» PROBLEM TO SOLVE
Reproduce every line below exactly as written; do not include the images.

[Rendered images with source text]
BEGIN

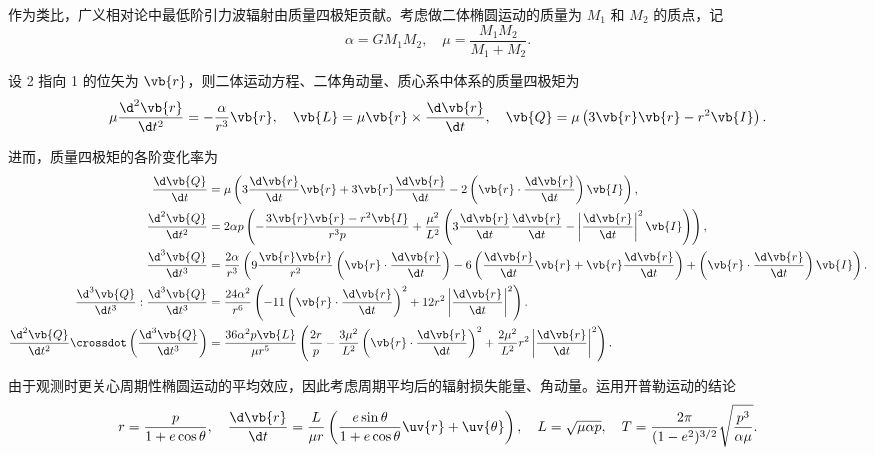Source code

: \begin{notes}
作为类比，广义相对论中最低阶引力波辐射由质量四极矩贡献。考虑做二体椭圆运动的质量为 \(M_1\) 和 \(M_2\) 的质点，记
\begin{equation*}
	\alpha = G M_1 M_2, \quad \mu = \frac{M_1 M_2}{M_1 + M_2}.
\end{equation*}

设 2 指向 1 的位矢为 \(\vb{r}\)，则二体运动方程、二体角动量、质心系中体系的质量四极矩为
\begin{equation*}
	\mu \frac{\d^2\vb{r}}{\d t^2} = -\frac{\alpha}{r^3}\vb{r}, \quad \vb{L} = \mu \vb{r} \times \frac{\d \vb{r}}{\d t}, \quad \vb{Q} = \mu \left( 3\vb{r}\vb{r} - r^2 \vb{I} \right).
\end{equation*}

进而，质量四极矩的各阶变化率为
\begin{equation*}
	\begin{aligned}
	\frac{\d \vb{Q}}{\d t} &= \mu \left( 3\frac{\d \vb{r}}{\d t}\vb{r} + 3\vb{r}\frac{\d \vb{r}}{\d t} - 2\left( \vb{r} \cdot \frac{\d \vb{r}}{\d t} \right)\vb{I} \right), \\
	\frac{\d^2\vb{Q}}{\d t^2} &= 2\alpha p \left( -\frac{3\vb{r}\vb{r} - r^2 \vb{I}}{r^3 p} + \frac{\mu^2}{L^2} \left( 3\frac{\d \vb{r}}{\d t}\frac{\d \vb{r}}{\d t} - \left| \frac{\d \vb{r}}{\d t} \right|^2 \vb{I} \right) \right), \\
	\frac{\d^3\vb{Q}}{\d t^3} &= \frac{2\alpha}{r^3} \left( 9\frac{\vb{r}\vb{r}}{r^2} \left( \vb{r} \cdot \frac{\d \vb{r}}{\d t} \right) - 6\left( \frac{\d \vb{r}}{\d t}\vb{r} + \vb{r}\frac{\d \vb{r}}{\d t} \right) + \left( \vb{r} \cdot \frac{\d \vb{r}}{\d t} \right)\vb{I} \right).\\
	\frac{\d^3\vb{Q}}{\d t^3} : \frac{\d^3\vb{Q}}{\d t^3} &= \frac{24\alpha^2}{r^6} \left( -11\left( \vb{r} \cdot \frac{\d \vb{r}}{\d t} \right)^2 + 12 r^2 \left| \frac{\d \vb{r}}{\d t} \right|^2 \right).\\
	\frac{\d^2\vb{Q}}{\d t^2} \crossdot \left( \frac{\d^3\vb{Q}}{\d t^3} \right) &= \frac{36\alpha^2 p \vb{L}}{\mu r^5} \left( \frac{2r}{p} - \frac{3\mu^2}{L^2} \left( \vb{r} \cdot \frac{\d \vb{r}}{\d t} \right)^2 + \frac{2\mu^2}{L^2} r^2 \left| \frac{\d \vb{r}}{\d t} \right|^2 \right).
	\end{aligned}
\end{equation*}

由于观测时更关心周期性椭圆运动的平均效应，因此考虑周期平均后的辐射损失能量、角动量。运用开普勒运动的结论
\begin{equation*}
	r = \frac{p}{1 + e\cos\theta}, \quad \frac{\d \vb{r}}{\d t} = \frac{L}{\mu r} \left( \frac{e\sin\theta}{1 + e\cos\theta}\uv{r} + \uv{\theta} \right), \quad L = \sqrt{\mu\alpha p}, \quad T = \frac{2\pi}{(1 - e^2)^{3/2}} \sqrt{\frac{p^3}{\alpha\mu}}.
\end{equation*}


\end{notes}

END

» TASK SOLUTION
Source code

: \begin{notes}
作为类比，广义相对论中最低阶引力波辐射由质量四极矩贡献。考虑做二体椭圆运动的质量为 \(M_1\) 和 \(M_2\) 的质点，记
\begin{equation*}
	\alpha = G M_1 M_2, \quad \mu = \frac{M_1 M_2}{M_1 + M_2}.
\end{equation*}

设 2 指向 1 的位矢为 \(\vb{r}\)，则二体运动方程、二体角动量、质心系中体系的质量四极矩为
\begin{equation*}
	\mu \frac{\d^2\vb{r}}{\d t^2} = -\frac{\alpha}{r^3}\vb{r}, \quad \vb{L} = \mu \vb{r} \times \frac{\d \vb{r}}{\d t}, \quad \vb{Q} = \mu \left( 3\vb{r}\vb{r} - r^2 \vb{I} \right).
\end{equation*}

进而，质量四极矩的各阶变化率为
\begin{equation*}
	\begin{aligned}
	\frac{\d \vb{Q}}{\d t} &= \mu \left( 3\frac{\d \vb{r}}{\d t}\vb{r} + 3\vb{r}\frac{\d \vb{r}}{\d t} - 2\left( \vb{r} \cdot \frac{\d \vb{r}}{\d t} \right)\vb{I} \right), \\
	\frac{\d^2\vb{Q}}{\d t^2} &= 2\alpha p \left( -\frac{3\vb{r}\vb{r} - r^2 \vb{I}}{r^3 p} + \frac{\mu^2}{L^2} \left( 3\frac{\d \vb{r}}{\d t}\frac{\d \vb{r}}{\d t} - \left| \frac{\d \vb{r}}{\d t} \right|^2 \vb{I} \right) \right), \\
	\frac{\d^3\vb{Q}}{\d t^3} &= \frac{2\alpha}{r^3} \left( 9\frac{\vb{r}\vb{r}}{r^2} \left( \vb{r} \cdot \frac{\d \vb{r}}{\d t} \right) - 6\left( \frac{\d \vb{r}}{\d t}\vb{r} + \vb{r}\frac{\d \vb{r}}{\d t} \right) + \left( \vb{r} \cdot \frac{\d \vb{r}}{\d t} \right)\vb{I} \right).\\
	\frac{\d^3\vb{Q}}{\d t^3} : \frac{\d^3\vb{Q}}{\d t^3} &= \frac{24\alpha^2}{r^6} \left( -11\left( \vb{r} \cdot \frac{\d \vb{r}}{\d t} \right)^2 + 12 r^2 \left| \frac{\d \vb{r}}{\d t} \right|^2 \right).\\
	\frac{\d^2\vb{Q}}{\d t^2} \crossdot \left( \frac{\d^3\vb{Q}}{\d t^3} \right) &= \frac{36\alpha^2 p \vb{L}}{\mu r^5} \left( \frac{2r}{p} - \frac{3\mu^2}{L^2} \left( \vb{r} \cdot \frac{\d \vb{r}}{\d t} \right)^2 + \frac{2\mu^2}{L^2} r^2 \left| \frac{\d \vb{r}}{\d t} \right|^2 \right).
	\end{aligned}
\end{equation*}

由于观测时更关心周期性椭圆运动的平均效应，因此考虑周期平均后的辐射损失能量、角动量。运用开普勒运动的结论
\begin{equation*}
	r = \frac{p}{1 + e\cos\theta}, \quad \frac{\d \vb{r}}{\d t} = \frac{L}{\mu r} \left( \frac{e\sin\theta}{1 + e\cos\theta}\uv{r} + \uv{\theta} \right), \quad L = \sqrt{\mu\alpha p}, \quad T = \frac{2\pi}{(1 - e^2)^{3/2}} \sqrt{\frac{p^3}{\alpha\mu}}.
\end{equation*}


\end{notes}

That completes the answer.